Le défi de la fracture numérique
Reste que l’Éthiopie part de loin. Le taux d’accès à Internet y est encore faible. Ces dernières années, les conflits et l’instabilité politique ont entraîné à plusieurs reprises des coupures généralisées du réseau. Le pays accuse un certain retard par rapport à d’autres nations du continent en matière de transformation digitale. Mais les choses bougent. L’ouverture du secteur des télécommunications à la concurrence a stimulé le marché. Les paiements par téléphone mobile, en birr, la monnaie locale, se développent à grande vitesse. Un système national d’identité numérique a été mis en place. Plus de 130 services publics sont désormais accessibles en ligne. Pour les partisans de ces réformes, ces changements étaient attendus depuis longtemps. L’Éthiopie connaît une urbanisation rapide et sa population est très jeune. Les nouvelles générations sont demandeuses de services modernes et efficaces.

Ceux qui maîtrisent et les autres
Birhan Nega Cheru, ingénieur logiciel basé dans la capitale, se réjouit de cette évolution. « Quand ces systèmes fonctionnent correctement, ils réduisent la paperasse et évitent de courir les bureaux », témoigne-t-il. Mais il met aussi le doigt sur les angles morts du dispositif. « Les citadins, les jeunes, les entreprises, ceux qui ont un smartphone et les compétences numériques sont les principaux bénéficiaires », observe-t-il. « Les personnes âgées, les communautés rurales et les ménages à faibles revenus risquent d’être laissés pour compte. » Les chiffres lui donnent raison.

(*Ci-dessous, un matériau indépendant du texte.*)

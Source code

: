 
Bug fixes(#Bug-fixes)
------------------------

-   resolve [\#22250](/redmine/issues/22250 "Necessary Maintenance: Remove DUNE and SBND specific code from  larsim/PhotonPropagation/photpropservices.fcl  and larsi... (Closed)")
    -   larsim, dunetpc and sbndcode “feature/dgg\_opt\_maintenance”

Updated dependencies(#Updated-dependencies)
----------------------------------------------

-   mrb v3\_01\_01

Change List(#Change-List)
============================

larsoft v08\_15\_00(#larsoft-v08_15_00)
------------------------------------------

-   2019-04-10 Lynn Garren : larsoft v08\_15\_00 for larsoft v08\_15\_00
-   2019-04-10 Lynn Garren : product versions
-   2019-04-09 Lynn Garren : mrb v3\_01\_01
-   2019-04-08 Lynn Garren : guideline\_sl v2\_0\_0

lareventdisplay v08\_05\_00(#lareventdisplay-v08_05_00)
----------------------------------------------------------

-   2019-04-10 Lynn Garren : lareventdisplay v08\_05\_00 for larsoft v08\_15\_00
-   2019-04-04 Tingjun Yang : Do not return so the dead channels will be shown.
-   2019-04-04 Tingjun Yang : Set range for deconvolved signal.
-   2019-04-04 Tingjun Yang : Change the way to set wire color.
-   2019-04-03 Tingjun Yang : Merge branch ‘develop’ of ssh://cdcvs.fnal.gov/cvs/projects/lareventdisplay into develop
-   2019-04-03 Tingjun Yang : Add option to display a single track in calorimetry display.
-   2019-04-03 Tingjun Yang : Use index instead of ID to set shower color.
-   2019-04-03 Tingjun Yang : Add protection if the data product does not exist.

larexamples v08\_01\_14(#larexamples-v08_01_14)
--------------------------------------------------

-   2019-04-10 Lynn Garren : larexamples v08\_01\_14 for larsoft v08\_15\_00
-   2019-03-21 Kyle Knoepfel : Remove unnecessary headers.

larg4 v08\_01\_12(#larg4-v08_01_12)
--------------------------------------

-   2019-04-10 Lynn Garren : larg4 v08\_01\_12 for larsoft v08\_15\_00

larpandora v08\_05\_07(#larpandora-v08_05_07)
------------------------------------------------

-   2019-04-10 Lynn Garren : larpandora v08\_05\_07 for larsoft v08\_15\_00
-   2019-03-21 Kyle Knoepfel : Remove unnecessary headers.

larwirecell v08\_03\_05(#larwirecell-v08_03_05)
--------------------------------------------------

L’an dernier, l’UNESCO a publié un rapport selon lequel 79 % des Éthiopiens n’ont pas accès à Internet. Une réalité qui contraste avec l’ambition affichée par les autorités. Zelalem Gizachew, analyste des politiques technologiques, reconnaît le défi. « La maîtrise du numérique reste un problème », admet-il. Mais il souligne que la stratégie nationale ne se limite pas à déployer des équipements. « Le plan Éthiopie numérique 2030 met l’accent sur la formation et les compétences, pas seulement sur la technologie », insiste-t-il. Il cite quelques avancées des cinq dernières années. Les paiements numériques ont explosé, avec des milliers de milliards de birrs qui transitent désormais par voie électronique.

L’UNESCO a publié un rapport selon lequel 79 % des Éthiopiens n’ont pas accès à Internet.
L’accès au haut débit s’est élargi. Et plus de 130 services publics ont basculé dans l’ère numérique. « Ce sont des investissements de base », explique l’analyste. « On ne peut pas moderniser les services publics sans infrastructures solides, sans politiques adaptées et sans compétences humaines. » Le Commissariat intelligent de Bole reste un prototype. Les agents en tenue sont toujours là pour accompagner les premiers utilisateurs. Le système est encore en phase de développement. Les commissariats traditionnels, eux, continuent de fonctionner normalement. La plupart des citoyens continuent de déposer plainte en face à face. Le succès de ce nouveau modèle dépendra d’un facteur simple : l’acceptation par le public. La technologie a beau être séduisante sur le papier, encore faut-il que les gens l’adoptent. Surtout quand il n’y a plus personne pour expliquer. En attendant, la salle aux écrans tactiles du quartier de Bole fait office de laboratoire. Un lieu où l’Éthiopie teste ses ambitions numériques, et où se joue peut-être une partie de son avenir administratif.